Pendant que César gagnait, au-delà des Alpes, le renom du plus grand capitaine de Rome, un autre des triumvirs, Crassus, allait se faire tuer sottement par les Parthes, et le troisième, Pompée, blessé dans son orgueil par la réputation croissante du conquérant des Gaules, passait à l’oligarchie. La situation se simplifiait, la lutte était moins, à présent, entre deux partis qu’entre deux hommes : Pompée devenu le chef de la faction des grands, César resté le représentant des intérêts populaires, et tous deux, par des raisons très différentes, résolus à prendre le premier rang.

L’un, vaniteux personnage, sans autre idée politique que celle de sa grandeur personnelle, avait servi toutes les causes et, après avoir aidé à détruire la constitution aristocratique de Sylla, il revenait à ceux qu’il avait désarmés. « Étaler, dans Rome, une toge triomphale » suffisait à cet orgueil stérile. L’autre, non moins ambitieux, mais d’une ambition plus noble, voulait le pouvoir pour commander, et aussi pour agir. Il avait reconnu que cent années de guerres civiles et de scènes sanglantes avaient produit un besoin extrême de repos et de sécurité. Le peuple ne pouvant gouverner dans ses comices cet empire immense, et les grands le gouvernant mal, il ne restait qu’une solution, celle d’une monarchie républicaine dont le chef reprendrait la politique des anciens tribuns pour la protection du peuple et la sagesse de l’ancien sénat pour l’assimilation progressive des sujets aux citoyens. Comme toutes les solutions, celle-ci avait ses dangers ; mais, dans la situation présente de Rome, elle était la meilleure. Tacite l’a pensé et il a eu raison.
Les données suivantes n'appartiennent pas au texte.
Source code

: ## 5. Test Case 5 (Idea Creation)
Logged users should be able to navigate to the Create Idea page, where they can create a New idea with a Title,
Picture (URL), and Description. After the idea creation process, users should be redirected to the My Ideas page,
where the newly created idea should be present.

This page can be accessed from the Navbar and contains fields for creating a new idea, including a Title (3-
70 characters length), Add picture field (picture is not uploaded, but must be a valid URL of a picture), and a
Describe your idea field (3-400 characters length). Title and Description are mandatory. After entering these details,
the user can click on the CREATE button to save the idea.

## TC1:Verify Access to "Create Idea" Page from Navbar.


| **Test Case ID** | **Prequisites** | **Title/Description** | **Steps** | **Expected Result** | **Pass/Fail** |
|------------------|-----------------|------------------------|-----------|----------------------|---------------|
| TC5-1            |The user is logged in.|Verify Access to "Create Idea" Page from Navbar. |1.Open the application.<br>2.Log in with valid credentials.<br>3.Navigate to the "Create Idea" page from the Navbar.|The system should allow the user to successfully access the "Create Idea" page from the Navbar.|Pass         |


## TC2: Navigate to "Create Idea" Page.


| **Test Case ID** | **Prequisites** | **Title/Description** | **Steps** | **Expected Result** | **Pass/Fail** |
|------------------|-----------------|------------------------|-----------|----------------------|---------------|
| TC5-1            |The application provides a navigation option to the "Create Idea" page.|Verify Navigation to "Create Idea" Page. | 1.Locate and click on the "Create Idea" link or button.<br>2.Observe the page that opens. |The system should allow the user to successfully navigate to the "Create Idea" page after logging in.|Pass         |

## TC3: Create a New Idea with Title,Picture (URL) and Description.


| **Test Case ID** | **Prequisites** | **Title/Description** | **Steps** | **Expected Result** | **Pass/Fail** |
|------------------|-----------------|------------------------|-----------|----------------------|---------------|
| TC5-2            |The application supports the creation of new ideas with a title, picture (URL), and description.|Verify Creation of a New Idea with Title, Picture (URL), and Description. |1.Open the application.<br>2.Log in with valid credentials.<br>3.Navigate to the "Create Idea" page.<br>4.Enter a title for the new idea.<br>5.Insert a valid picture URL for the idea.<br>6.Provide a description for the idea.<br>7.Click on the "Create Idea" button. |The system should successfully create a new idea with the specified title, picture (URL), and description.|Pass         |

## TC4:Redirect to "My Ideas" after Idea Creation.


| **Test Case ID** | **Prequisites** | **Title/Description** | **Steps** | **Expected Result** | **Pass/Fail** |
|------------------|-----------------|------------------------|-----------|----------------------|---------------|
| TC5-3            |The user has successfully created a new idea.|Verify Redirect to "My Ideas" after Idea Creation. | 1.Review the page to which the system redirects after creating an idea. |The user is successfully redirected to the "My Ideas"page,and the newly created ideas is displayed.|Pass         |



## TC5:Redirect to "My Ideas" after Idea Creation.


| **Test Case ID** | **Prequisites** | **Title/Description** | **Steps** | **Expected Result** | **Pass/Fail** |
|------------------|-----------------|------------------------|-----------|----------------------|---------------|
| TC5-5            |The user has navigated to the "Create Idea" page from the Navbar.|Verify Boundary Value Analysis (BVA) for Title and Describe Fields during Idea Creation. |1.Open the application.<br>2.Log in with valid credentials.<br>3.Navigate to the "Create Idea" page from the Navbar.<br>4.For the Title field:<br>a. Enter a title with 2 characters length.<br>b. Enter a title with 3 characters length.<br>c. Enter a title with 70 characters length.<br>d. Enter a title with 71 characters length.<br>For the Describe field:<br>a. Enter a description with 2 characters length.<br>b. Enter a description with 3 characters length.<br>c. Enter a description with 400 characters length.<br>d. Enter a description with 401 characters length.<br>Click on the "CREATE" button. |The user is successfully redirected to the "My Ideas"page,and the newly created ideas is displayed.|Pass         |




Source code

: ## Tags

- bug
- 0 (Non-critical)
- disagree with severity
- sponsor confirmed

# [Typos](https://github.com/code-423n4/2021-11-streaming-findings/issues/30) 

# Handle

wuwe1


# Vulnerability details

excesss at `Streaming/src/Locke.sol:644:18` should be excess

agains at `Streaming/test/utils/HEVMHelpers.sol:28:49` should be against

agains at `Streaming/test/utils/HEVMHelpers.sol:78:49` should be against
Dans la faction des grands se trouvaient des hommes que nous respectons encore pour leur caractère, leur vertu ou leur talent ; mais la politique est faite de sagesse, non de vertu, ni d’éloquence ; ces qualités valent à l’homme public plus d’autorité ; elles ne lui donnent pas nécessairement l’intelligence des vrais besoins de l’état.